Task item:
Please return the lines of the data that contain "from".

Dataset entries
====

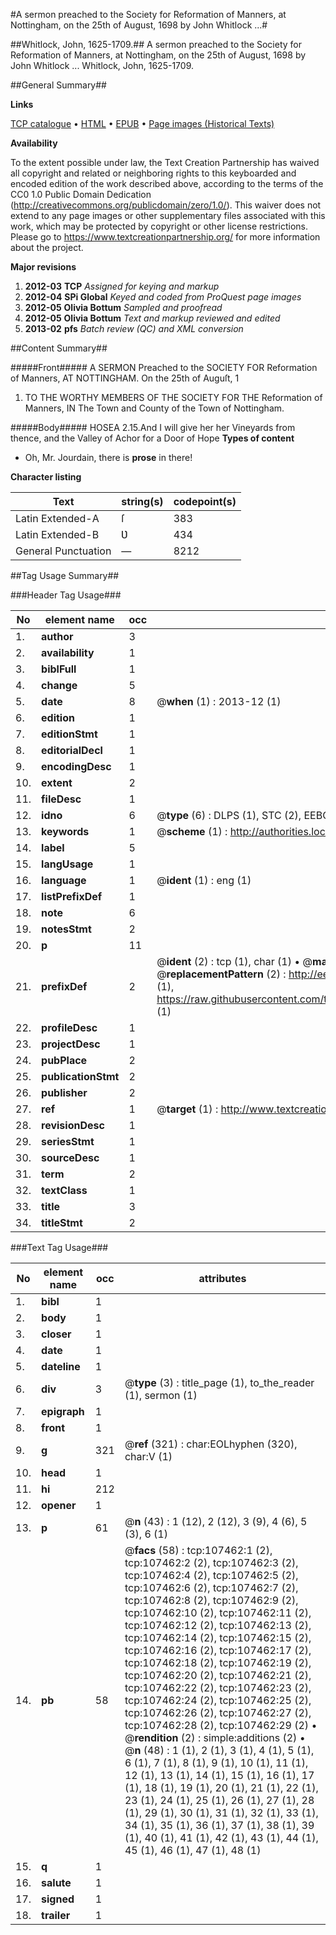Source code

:#A sermon preached to the Society for Reformation of Manners, at Nottingham, on the 25th of August, 1698 by John Whitlock ...#

##Whitlock, John, 1625-1709.##
A sermon preached to the Society for Reformation of Manners, at Nottingham, on the 25th of August, 1698 by John Whitlock ...
Whitlock, John, 1625-1709.

##General Summary##

**Links**

[TCP catalogue](http://www.ota.ox.ac.uk/tcp/)  • 
[HTML](http://tei.it.ox.ac.uk/tcp/Texts-HTML/free/A65/A65935.html)  • 
[EPUB](http://tei.it.ox.ac.uk/tcp/Texts-EPUB/free/A65/A65935.epub) • 
[Page images (Historical Texts)](https://historicaltexts.jisc.ac.uk/eebo-18392399e)

**Availability**

To the extent possible under law, the Text Creation Partnership has waived all copyright and related or neighboring rights to this keyboarded and encoded edition of the work described above, according to the terms of the CC0 1.0 Public Domain Dedication (http://creativecommons.org/publicdomain/zero/1.0/). This waiver does not extend to any page images or other supplementary files associated with this work, which may be protected by copyright or other license restrictions. Please go to https://www.textcreationpartnership.org/ for more information about the project.

**Major revisions**

1. __2012-03__ __TCP__ *Assigned for keying and markup*
1. __2012-04__ __SPi Global__ *Keyed and coded from ProQuest page images*
1. __2012-05__ __Olivia Bottum__ *Sampled and proofread*
1. __2012-05__ __Olivia Bottum__ *Text and markup reviewed and edited*
1. __2013-02__ __pfs__ *Batch review (QC) and XML conversion*

##Content Summary##

#####Front#####
A SERMON Preached to the SOCIETY FOR Reformation of Manners, AT NOTTINGHAM. On the 25th of Auguſt, 1
1. TO THE WORTHY MEMBERS OF THE SOCIETY FOR THE Reformation of Manners, IN The Town and County of the Town of Nottingham.

#####Body#####
HOSEA 2.15.And I will give her her Vineyards from thence, and the Valley of Achor for a Door of Hope
**Types of content**

  * Oh, Mr. Jourdain, there is **prose** in there!

**Character listing**


|Text|string(s)|codepoint(s)|
|---|---|---|
|Latin Extended-A|ſ|383|
|Latin Extended-B|Ʋ|434|
|General Punctuation|—|8212|

##Tag Usage Summary##

###Header Tag Usage###

|No|element name|occ|attributes|
|---|---|---|---|
|1.|__author__|3||
|2.|__availability__|1||
|3.|__biblFull__|1||
|4.|__change__|5||
|5.|__date__|8| @__when__ (1) : 2013-12 (1)|
|6.|__edition__|1||
|7.|__editionStmt__|1||
|8.|__editorialDecl__|1||
|9.|__encodingDesc__|1||
|10.|__extent__|2||
|11.|__fileDesc__|1||
|12.|__idno__|6| @__type__ (6) : DLPS (1), STC (2), EEBO-CITATION (1), OCLC (1), VID (1)|
|13.|__keywords__|1| @__scheme__ (1) : http://authorities.loc.gov/ (1)|
|14.|__label__|5||
|15.|__langUsage__|1||
|16.|__language__|1| @__ident__ (1) : eng (1)|
|17.|__listPrefixDef__|1||
|18.|__note__|6||
|19.|__notesStmt__|2||
|20.|__p__|11||
|21.|__prefixDef__|2| @__ident__ (2) : tcp (1), char (1)  •  @__matchPattern__ (2) : ([0-9\-]+):([0-9IVX]+) (1), (.+) (1)  •  @__replacementPattern__ (2) : http://eebo.chadwyck.com/downloadtiff?vid=$1&page=$2 (1), https://raw.githubusercontent.com/textcreationpartnership/Texts/master/tcpchars.xml#$1 (1)|
|22.|__profileDesc__|1||
|23.|__projectDesc__|1||
|24.|__pubPlace__|2||
|25.|__publicationStmt__|2||
|26.|__publisher__|2||
|27.|__ref__|1| @__target__ (1) : http://www.textcreationpartnership.org/docs/. (1)|
|28.|__revisionDesc__|1||
|29.|__seriesStmt__|1||
|30.|__sourceDesc__|1||
|31.|__term__|2||
|32.|__textClass__|1||
|33.|__title__|3||
|34.|__titleStmt__|2||


###Text Tag Usage###

|No|element name|occ|attributes|
|---|---|---|---|
|1.|__bibl__|1||
|2.|__body__|1||
|3.|__closer__|1||
|4.|__date__|1||
|5.|__dateline__|1||
|6.|__div__|3| @__type__ (3) : title_page (1), to_the_reader (1), sermon (1)|
|7.|__epigraph__|1||
|8.|__front__|1||
|9.|__g__|321| @__ref__ (321) : char:EOLhyphen (320), char:V (1)|
|10.|__head__|1||
|11.|__hi__|212||
|12.|__opener__|1||
|13.|__p__|61| @__n__ (43) : 1 (12), 2 (12), 3 (9), 4 (6), 5 (3), 6 (1)|
|14.|__pb__|58| @__facs__ (58) : tcp:107462:1 (2), tcp:107462:2 (2), tcp:107462:3 (2), tcp:107462:4 (2), tcp:107462:5 (2), tcp:107462:6 (2), tcp:107462:7 (2), tcp:107462:8 (2), tcp:107462:9 (2), tcp:107462:10 (2), tcp:107462:11 (2), tcp:107462:12 (2), tcp:107462:13 (2), tcp:107462:14 (2), tcp:107462:15 (2), tcp:107462:16 (2), tcp:107462:17 (2), tcp:107462:18 (2), tcp:107462:19 (2), tcp:107462:20 (2), tcp:107462:21 (2), tcp:107462:22 (2), tcp:107462:23 (2), tcp:107462:24 (2), tcp:107462:25 (2), tcp:107462:26 (2), tcp:107462:27 (2), tcp:107462:28 (2), tcp:107462:29 (2)  •  @__rendition__ (2) : simple:additions (2)  •  @__n__ (48) : 1 (1), 2 (1), 3 (1), 4 (1), 5 (1), 6 (1), 7 (1), 8 (1), 9 (1), 10 (1), 11 (1), 12 (1), 13 (1), 14 (1), 15 (1), 16 (1), 17 (1), 18 (1), 19 (1), 20 (1), 21 (1), 22 (1), 23 (1), 24 (1), 25 (1), 26 (1), 27 (1), 28 (1), 29 (1), 30 (1), 31 (1), 32 (1), 33 (1), 34 (1), 35 (1), 36 (1), 37 (1), 38 (1), 39 (1), 40 (1), 41 (1), 42 (1), 43 (1), 44 (1), 45 (1), 46 (1), 47 (1), 48 (1)|
|15.|__q__|1||
|16.|__salute__|1||
|17.|__signed__|1||
|18.|__trailer__|1||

====

Solution for this task:
1. __2012-04__ __SPi Global__ *Keyed and coded from ProQuest page images*
HOSEA 2.15.And I will give her her Vineyards from thence, and the Valley of Achor for a Door of Hope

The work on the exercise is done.